*** Input data ***

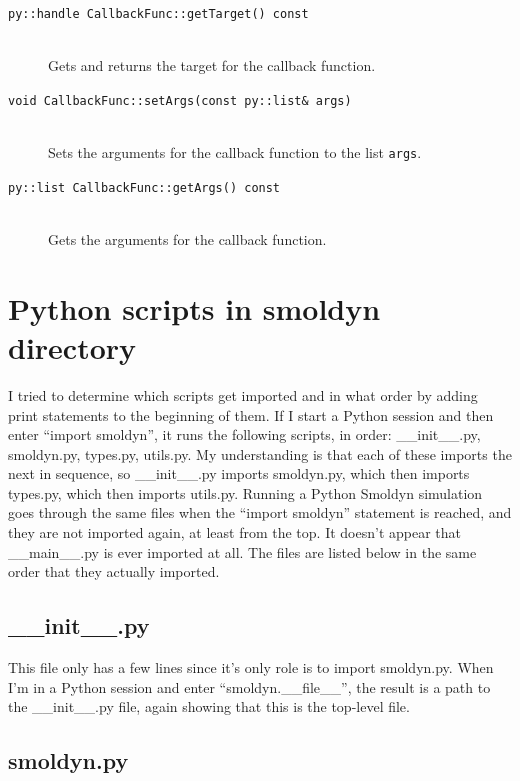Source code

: \documentclass {scrbook}
\newcommand {\ttt} {\texttt}
\begin{document}
\begin{description}
\item[\ttt{py::handle CallbackFunc::getTarget() const}]
\hfill \\
Gets and returns the target for the callback function.

\item[\ttt{void CallbackFunc::setArgs(const py::list\& args)}]
\hfill \\
Sets the arguments for the callback function to the list \ttt{args}.

\item[\ttt{py::list CallbackFunc::getArgs() const}]
\hfill \\
Gets the arguments for the callback function.

\end{description}

\section{Python scripts in smoldyn directory}

I tried to determine which scripts get imported and in what order by adding print statements to the beginning of them. If I start a Python session and then enter ``import smoldyn'', it runs the following scripts, in order: \_\_init\_\_.py, smoldyn.py, types.py, utils.py. My understanding is that each of these imports the next in sequence, so \_\_init\_\_.py imports smoldyn.py, which then imports types.py, which then imports utils.py. Running a Python Smoldyn simulation goes through the same files when the ``import smoldyn'' statement is reached, and they are not imported again, at least from the top. It doesn't appear that \_\_main\_\_.py is ever imported at all. The files are listed below in the same order that they actually imported.

\subsection*{\_\_init\_\_.py}

This file only has a few lines since it's only role is to import smoldyn.py. When I'm in a Python session and enter ``smoldyn.\_\_file\_\_'', the result is a path to the \_\_init\_\_.py file, again showing that this is the top-level file.

\subsection*{smoldyn.py}
\end{document}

*** End of Input data ***

The expected output is the full data above, reproduced exactly with no images.

Source code

: \documentclass {scrbook}
\newcommand {\ttt} {\texttt}
\begin{document}
\begin{description}
\item[\ttt{py::handle CallbackFunc::getTarget() const}]
\hfill \\
Gets and returns the target for the callback function.

\item[\ttt{void CallbackFunc::setArgs(const py::list\& args)}]
\hfill \\
Sets the arguments for the callback function to the list \ttt{args}.

\item[\ttt{py::list CallbackFunc::getArgs() const}]
\hfill \\
Gets the arguments for the callback function.

\end{description}

\section{Python scripts in smoldyn directory}

I tried to determine which scripts get imported and in what order by adding print statements to the beginning of them. If I start a Python session and then enter ``import smoldyn'', it runs the following scripts, in order: \_\_init\_\_.py, smoldyn.py, types.py, utils.py. My understanding is that each of these imports the next in sequence, so \_\_init\_\_.py imports smoldyn.py, which then imports types.py, which then imports utils.py. Running a Python Smoldyn simulation goes through the same files when the ``import smoldyn'' statement is reached, and they are not imported again, at least from the top. It doesn't appear that \_\_main\_\_.py is ever imported at all. The files are listed below in the same order that they actually imported.

\subsection*{\_\_init\_\_.py}

This file only has a few lines since it's only role is to import smoldyn.py. When I'm in a Python session and enter ``smoldyn.\_\_file\_\_'', the result is a path to the \_\_init\_\_.py file, again showing that this is the top-level file.

\subsection*{smoldyn.py}
\end{document}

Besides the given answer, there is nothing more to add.